To run and deploy this sample, you need the following:

  1. App Service with MSI.
  2. Key Vault with a secret, and an access policy that grants the App Service access to Get Secrets.
Step 1: Create a user-assigned managed identity

To create a user-assigned managed identity, your account needs the Managed Identity Contributor role assignment.
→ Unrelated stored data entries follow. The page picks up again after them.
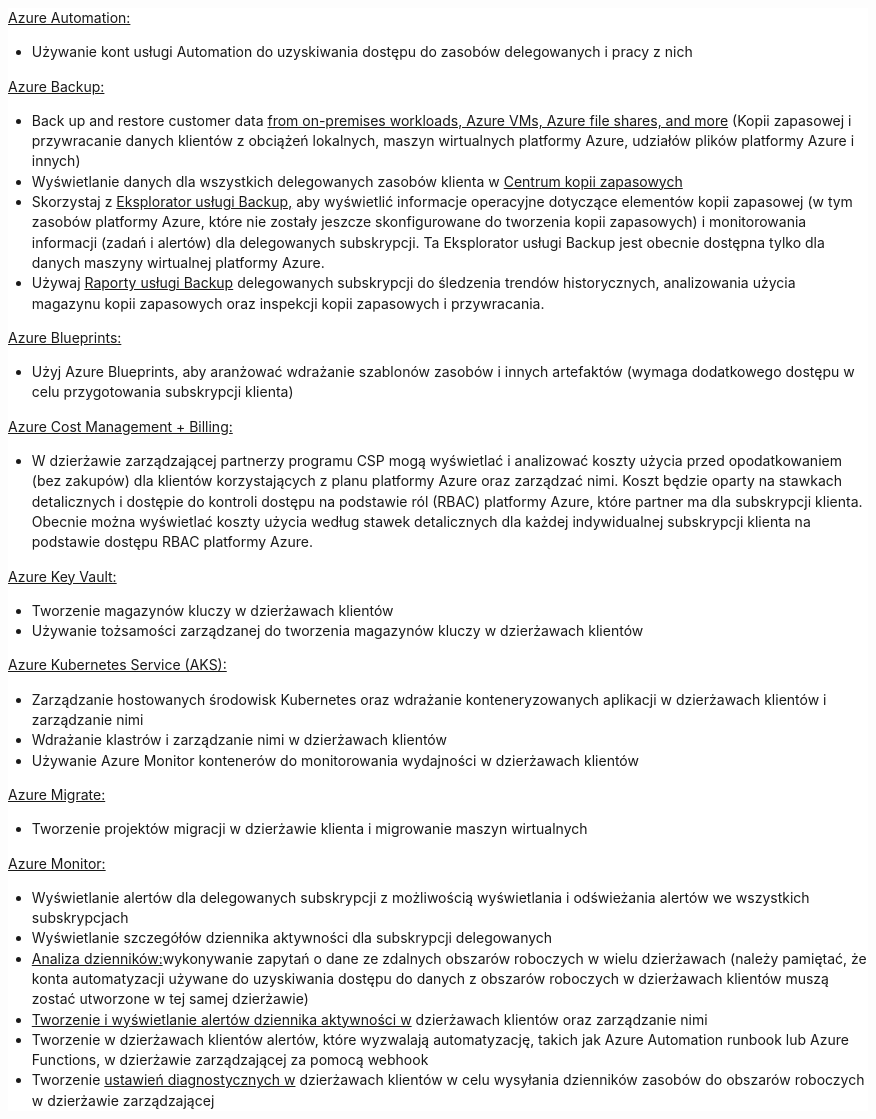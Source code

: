 [Azure Automation:](../../automation/index.yml)

- Używanie kont usługi Automation do uzyskiwania dostępu do zasobów delegowanych i pracy z nich

[Azure Backup:](../../backup/index.yml)

- Back up and restore customer data [from on-premises workloads, Azure VMs, Azure file shares, and more](../..//backup/backup-overview.md#what-can-i-back-up) (Kopii zapasowej i przywracanie danych klientów z obciążeń lokalnych, maszyn wirtualnych platformy Azure, udziałów plików platformy Azure i innych)
- Wyświetlanie danych dla wszystkich delegowanych zasobów klienta w [Centrum kopii zapasowych](../../backup/backup-center-overview.md)
- Skorzystaj z [Eksplorator usługi Backup,](../../backup/monitor-azure-backup-with-backup-explorer.md) aby wyświetlić informacje operacyjne dotyczące elementów kopii zapasowej (w tym zasobów platformy Azure, które nie zostały jeszcze skonfigurowane do tworzenia kopii zapasowych) i monitorowania informacji (zadań i alertów) dla delegowanych subskrypcji. Ta Eksplorator usługi Backup jest obecnie dostępna tylko dla danych maszyny wirtualnej platformy Azure.
- Używaj [Raporty usługi Backup](../../backup/configure-reports.md) delegowanych subskrypcji do śledzenia trendów historycznych, analizowania użycia magazynu kopii zapasowych oraz inspekcji kopii zapasowych i przywracania.

[Azure Blueprints:](../../governance/blueprints/index.yml)

- Użyj Azure Blueprints, aby aranżować wdrażanie szablonów zasobów i [](https://www.wesleyhaakman.org/preparing-azure-lighthouse-customer-subscriptions-for-azure-blueprints/) innych artefaktów (wymaga dodatkowego dostępu w celu przygotowania subskrypcji klienta)

[Azure Cost Management + Billing:](../../cost-management-billing/index.yml)

- W dzierżawie zarządzającej partnerzy programu CSP mogą wyświetlać i analizować koszty użycia przed opodatkowaniem (bez zakupów) dla klientów korzystających z planu platformy Azure oraz zarządzać nimi. Koszt będzie oparty na stawkach detalicznych i dostępie do kontroli dostępu na podstawie ról (RBAC) platformy Azure, które partner ma dla subskrypcji klienta. Obecnie można wyświetlać koszty użycia według stawek detalicznych dla każdej indywidualnej subskrypcji klienta na podstawie dostępu RBAC platformy Azure.

[Azure Key Vault:](../../key-vault/general/index.yml)

- Tworzenie magazynów kluczy w dzierżawach klientów
- Używanie tożsamości zarządzanej do tworzenia magazynów kluczy w dzierżawach klientów

[Azure Kubernetes Service (AKS):](../../aks/index.yml)

- Zarządzanie hostowanych środowisk Kubernetes oraz wdrażanie konteneryzowanych aplikacji w dzierżawach klientów i zarządzanie nimi
- Wdrażanie klastrów i zarządzanie nimi w dzierżawach klientów
-   Używanie Azure Monitor kontenerów do monitorowania wydajności w dzierżawach klientów

[Azure Migrate:](../../migrate/index.yml)

- Tworzenie projektów migracji w dzierżawie klienta i migrowanie maszyn wirtualnych

[Azure Monitor:](../../azure-monitor/index.yml)

- Wyświetlanie alertów dla delegowanych subskrypcji z możliwością wyświetlania i odświeżania alertów we wszystkich subskrypcjach
- Wyświetlanie szczegółów dziennika aktywności dla subskrypcji delegowanych
- [Analiza dzienników:](../../azure-monitor/logs/service-providers.md)wykonywanie zapytań o dane ze zdalnych obszarów roboczych w wielu dzierżawach (należy pamiętać, że konta automatyzacji używane do uzyskiwania dostępu do danych z obszarów roboczych w dzierżawach klientów muszą zostać utworzone w tej samej dzierżawie)
- [Tworzenie i wyświetlanie alertów dziennika aktywności w](../../azure-monitor/alerts/alerts-activity-log.md) dzierżawach klientów oraz zarządzanie nimi
- Tworzenie w dzierżawach klientów alertów, które wyzwalają automatyzację, takich jak Azure Automation runbook lub Azure Functions, w dzierżawie zarządzającej za pomocą webhook
- Tworzenie [ustawień diagnostycznych w](../..//azure-monitor/essentials/diagnostic-settings.md) dzierżawach klientów w celu wysyłania dzienników zasobów do obszarów roboczych w dzierżawie zarządzającej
  1. Sign in to the Azure portal using an account associated with the Azure subscription to create the user-assigned managed identity.
  2. In the search box, type Managed Identities, and under Services, click Managed Identities.
  3. Click Add and enter values in the following fields under Create user assigned managed identity pane:
    • Resource Name: This is the name for your user-assigned managed identity, for example UAI1.
    • Subscription: Choose the subscription to create the user-assigned managed identity under
    • Resource Group: Create a new resource group to contain your user-assigned managed identity or choose Use existing to create the user-assigned managed identity in an existing resource group.
    • Location: Choose a location to deploy the user-assigned managed identity,for example West US.
  4. Click Create.
Step 2: Create an Function App with a User-Assigned Managed Service Identity (MSI) enabled
  1. Create an Function app in the portal as you normally would. Navigate to it in the portal.
  2. If using a function app, navigate to Platform features.
  3. Select Managed identity.
  4. Within the User assigned (preview) tab, click Add.
  5. Search for the identity you created earlier and select it. Click Add.
  6. Select the user-assigned managed identity which we created on the step 1.
Step 3: Create & Grant User-Assigned MSI access to the Key Vault
  1. Create an Key Vault with a secret.
  2. Select “Overview”, and click on Access policies.
  3. Click on “Add New”, select “Secret Management” from the dropdown for “Configure from template”
  4. Click on “Select Principal”, add the User-Assigned MSI which we created on step 1.
  5. Click on “OK” to add the new Access Policy, then click “Save” to save the Access Policies.
Step 4: Clone the repo

Clone the repo to your function app.

The project has two relevant Nuget packages:

  1. Microsoft.Azure.Services.AppAuthentication - makes it easy to fetch access tokens for Service-to-Azure-Service authentication scenarios.
  2. Microsoft.Azure.KeyVault - contains methods for interacting with Key Vault.

function.proj:

  1. <Project Sdk="Microsoft.NET.Sdk">
  2. <PropertyGroup>
  3. <TargetFramework>netstandard2.0</TargetFramework>
  4. </PropertyGroup>
  5. <ItemGroup>
  6. <PackageReference Include="Microsoft.Azure.Services.AppAuthentication" Version="1.2.0-preview2" ></PackageReference>
  7. <PackageReference Include="Microsoft.Azure.KeyVault" Version="3.0.3" ></PackageReference>
  8. </ItemGroup>
  9. </Project>

The relevant code is in run.csx file. The AzureServiceTokenProvider class (which is part of Microsoft.Azure.Services.AppAuthentication) tries the following methods to get an access token:-

  1. try
  2. {
  3. AzureServiceTokenProvider azureServiceTokenProvider = new AzureServiceTokenProvider("RunAs=App;AppId=<<ClientID>>");
  4. var keyVaultClient = new KeyVaultClient(
  5. new KeyVaultClient.AuthenticationCallback(azureServiceTokenProvider.KeyVaultTokenCallback));
  6. var secret = await keyVaultClient.GetSecretAsync("https://keyvaultname.vault.azure.net/secrets/secret")
  7. .ConfigureAwait(false);
  8. log.LogInformation($"{secret.Value}");
  9. }
  10. catch (Exception ex)
  11. {
  12. log.LogInformation($"Exception thrown : {ex}");
  13. }

Note: You need to replace AppId with the value of the Client ID/Application ID you create in step #1.

Step 5: Run the Function

Summary

The Function app was successfully able to get a secret at runtime from Azure Key Vault using your developer account during development, and using MSI when deployed to Azure. As a result, you did not have to explicitly handle a service principal credential to authenticate to Azure AD to get a token to call Key Vault.